Improper Integral Exists Since a Limit Exists

Question

I have read a solution which I didn't understand. $$ \mbox{Given the improper integral:}\quad \int_{0}^{1}{\,\mathrm{e}^x - \,\mathrm{e}^{-x} - 2x \over 2x^{2}\left(\,\mathrm{e}^x - \,\mathrm{e}^{-x}\,\right)}\,\,\mathrm{d}x $$

The integrand is undefined at $x = 0$, but the lecturer says that since $\displaystyle{% \lim_{x \to 0^{+}}\,{\,\mathrm{e}^{x} - \,\mathrm{e}^{-x} - 2x \over 2x^{2}\left(\,\mathrm{e}^{x} - \,\mathrm{e}^{-x}\,\,\right)}}$ exists,

therefore $x = 0$ is not a singular point, and therefore the improper integral exists, and it is finite. I don't understand why showing that the integrand has a limit means that the definite integral has a limit when approaching $0$.

Thank you.

Answer 1

One of the big facts of integrability is: If $f$ is continuous on $[a,b]$, then $f$ is integrable on $[a,b]$.

If $f$ is continuous on $(a,b]$, and $\lim_{x\to a^+} f(x) = L$, then we can create a new function $g$ on $[a,b]$ by $$ g(x) = \begin{cases} f(x) & a < x \leq b \\ L & x=a \end{cases} $$ Then by design, $g$ is continuous on $[a,b]$.
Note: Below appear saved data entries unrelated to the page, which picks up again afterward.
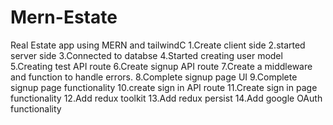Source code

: # Mern-Estate
Real Estate app using MERN and tailwindC
1.Create client side 
2.started server side 
3.Connected to databse
4.Started creating user model
5.Creating test API route
6.Create signup API route
7.Create a middleware and function to handle errors.
8.Complete signup page UI
9.Complete signup page functionality
10.create sign in API route
11.Create sign in page functionality
12.Add redux toolkit
13.Add redux persist
14.Add google OAuth functionality
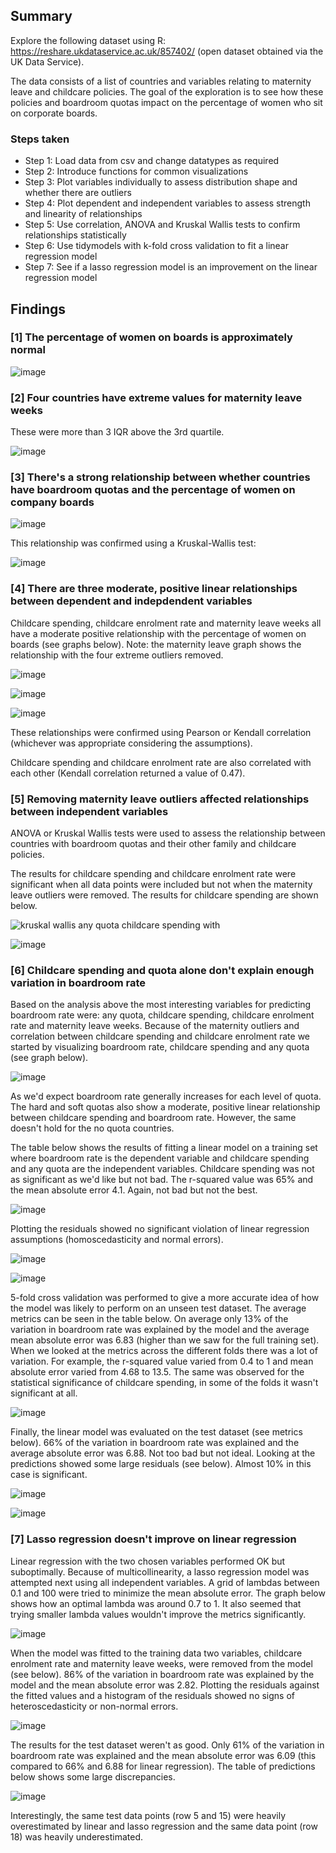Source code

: ## Summary
Explore the following dataset using R: https://reshare.ukdataservice.ac.uk/857402/ (open dataset obtained via the UK Data Service). 

The data consists of a list of countries and variables relating to maternity leave and childcare policies. The goal of the exploration is to see how these policies and boardroom quotas impact on the percentage of women who sit on corporate boards.

### Steps taken 

- Step 1: Load data from csv and change datatypes as required
- Step 2: Introduce functions for common visualizations
- Step 3: Plot variables individually to assess distribution shape and whether there are outliers
- Step 4: Plot dependent and independent variables to assess strength and linearity of relationships
- Step 5: Use correlation, ANOVA and Kruskal Wallis tests to confirm relationships statistically
- Step 6: Use tidymodels with k-fold cross validation to fit a linear regression model
- Step 7: See if a lasso regression model is an improvement on the linear regression model

## Findings
### [1] The percentage of women on boards is approximately normal

![image](https://github.com/user-attachments/assets/8e33ec88-2cd4-4264-8c3b-8e35afc9948a)

### [2] Four countries have extreme values for maternity leave weeks
These were more than 3 IQR above the 3rd quartile.

![image](https://github.com/user-attachments/assets/aac373cf-a59e-4e00-8d44-8d47c1d7cbb1)

### [3] There's a strong relationship between whether countries have boardroom quotas and the percentage of women on company boards

![image](https://github.com/user-attachments/assets/7fdfa4ab-35d5-4cda-b162-50853f6ebf89)

This relationship was confirmed using a Kruskal-Wallis test:

![image](https://github.com/user-attachments/assets/0bceb1fa-56af-4b67-976d-0da39984cc69)

### [4] There are three moderate, positive linear relationships between dependent and indepdendent variables
Childcare spending, childcare enrolment rate and maternity leave weeks all have a moderate positive relationship with the percentage of women on boards (see graphs below). Note: the maternity leave graph shows the relationship with the four extreme outliers removed.

![image](https://github.com/user-attachments/assets/e5b3cf5e-3605-455a-a4fe-3163d4b1b332)

![image](https://github.com/user-attachments/assets/6fb2b68b-378e-4ab0-81d7-31d63adee8f3)

![image](https://github.com/user-attachments/assets/012f23ed-b8c7-4a57-8620-b3a2fb2a2c85)

These relationships were confirmed using Pearson or Kendall correlation (whichever was appropriate considering the assumptions). 

Childcare spending and childcare enrolment rate are also correlated with each other (Kendall correlation returned a value of 0.47).

### [5] Removing maternity leave outliers affected relationships between independent variables
ANOVA or Kruskal Wallis tests were used to assess the relationship between countries with boardroom quotas and their other family and childcare policies.

The results for childcare spending and childcare enrolment rate were significant when all data points were included but not when the maternity leave outliers were removed. The results for childcare spending are shown below. 

![kruskal wallis any quota childcare spending with](https://github.com/user-attachments/assets/1f9d1a70-9b8f-4ae0-b2d0-12b8040beb49)

![image](https://github.com/user-attachments/assets/1028b91d-a7ce-436d-8592-95140eca59da)

### [6] Childcare spending and quota alone don't explain enough variation in boardroom rate
Based on the analysis above the most interesting variables for predicting boardroom rate were: any quota, childcare spending, childcare enrolment rate and maternity leave weeks. Because of the maternity outliers and correlation between childcare spending and childcare enrolment rate we started by visualizing boardroom rate, childcare spending and any quota (see graph below). 

![image](https://github.com/user-attachments/assets/bda9774f-6807-42f5-b42a-96efd736a2df)

As we'd expect boardroom rate generally increases for each level of quota. The hard and soft quotas also show a moderate, positive linear relationship between childcare spending and boardroom rate. However, the same doesn't hold for the no quota countries.

The table below shows the results of fitting a linear model on a training set where boardroom rate is the dependent variable and childcare spending and any quota are the independent variables. Childcare spending was not as significant as we'd like but not bad. The r-squared value was 65% and the mean absolute error 4.1. Again, not bad but not the best.

![image](https://github.com/user-attachments/assets/87497819-ebf1-4f07-99df-3ad0090db04b)

Plotting the residuals showed no significant violation of linear regression assumptions (homoscedasticity and normal errors). 

![image](https://github.com/user-attachments/assets/74905375-0818-4eef-b596-a200b8d2d960)

![image](https://github.com/user-attachments/assets/6f3f685e-9f56-4ed4-ad0f-749cfedd5644)

5-fold cross validation was performed to give a more accurate idea of how the model was likely to perform on an unseen test dataset. The average metrics can be seen in the table below. On average only 13% of the variation in boardroom rate was explained by the model and the average mean absolute error was 6.83 (higher than we saw for the full training set). When we looked at the metrics across the different folds there was a lot of variation. For example, the r-squared value varied from 0.4 to 1 and mean absolute error varied from 4.68 to 13.5. The same was observed for the statistical significance of childcare spending, in some of the folds it wasn't significant at all. 

![image](https://github.com/user-attachments/assets/29a15172-40b4-46c4-966c-99b4310b8ce1)

Finally, the linear model was evaluated on the test dataset (see metrics below). 66% of the variation in boardroom rate was explained and the average absolute error was 6.88. Not too bad but not ideal. Looking at the predictions showed some large residuals (see below). Almost 10% in this case is significant.

![image](https://github.com/user-attachments/assets/316dcc9d-aa80-4964-adfb-011be1e85cb0)

![image](https://github.com/user-attachments/assets/919dd647-44a3-4b9e-bba0-29bb84e41293)

### [7] Lasso regression doesn't improve on linear regression
Linear regression with the two chosen variables performed OK but suboptimally. Because of multicollinearity, a lasso regression model was attempted next using all independent variables. 
A grid of lambdas between 0.1 and 100 were tried to minimize the mean absolute error. The graph below shows how an optimal lambda was around 0.7 to 1. It also seemed that trying smaller lambda values wouldn't improve the metrics significantly. 

![image](https://github.com/user-attachments/assets/978752c4-5588-4005-9db7-4cd66737c70e)

When the model was fitted to the training data two variables, childcare enrolment rate and maternity leave weeks, were removed from the model (see below). 86% of the variation in boardroom rate was explained by the model and the mean absolute error was 2.82. Plotting the residuals against the fitted values and a histogram of the residuals showed no signs of heteroscedasticity or non-normal errors. 

![image](https://github.com/user-attachments/assets/9b8c3784-c433-4217-bbad-9dc8da18dea0)

The results for the test dataset weren't as good. Only 61% of the variation in boardroom rate was explained and the mean absolute error was 6.09 (this compared to 66% and 6.88 for linear regression). The table of predictions below shows some large discrepancies.

![image](https://github.com/user-attachments/assets/b868aab1-dcb6-4d47-a6a0-aedfa645320b)

Interestingly, the same test data points (row 5 and 15) were heavily overestimated by linear and lasso regression and the same data point (row 18) was heavily underestimated.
We claim that the improper integral $\int_a^b f(x)\,dx$ converges to $\int_a^b g(x)\,dx$. Because, $$ \lim_{x\to a^+} \int_x^b f(t)\,dt = \lim_{x\to a^+} \int_x^b g(t)\,dt $$ since $f(t) = g(t)$ for all $t$ in $(a,b]$. Also, since $g$ is integrable, the function $x\mapsto \int_x^b g(t)\,dt$ is continuous on $[a,b]$. So $$ \lim_{x\to a^+} \int_x^b g(t)\,dt = \int_a^b g(t)\,dt $$ This establishes the claim.

Answer 2

I can't claim that analogous term exists in English, but in my mother tongue, we can talk of so called "removable discontinuities", which can be removed by defining the function with its limit in discontinuity. Having done that you can treat it like an ordinary continuous function. Since every continuous on [a; b] function is integrable, the integral exists (you just think that you integrate new continuous function).

Answer 3

While defining integrals such as the one you have, it is customary to write

\begin{eqnarray} \int_{0}^{1}\frac{e^{x}-e^{-x}-2x}{2x^{2}(e^{x}-e^{-x})}~dx=\lim\limits_{t\rightarrow 0^{+}}~\int_{t}^{1}\frac{e^{x}-e^{-x}-2x}{2x^{2}(e^{x}-e^{-x})}~dx. \end{eqnarray}

Equivalently, in writing the given integral as a limit, we are asking for the integrand to be well defined for all $x\in (0,1]$.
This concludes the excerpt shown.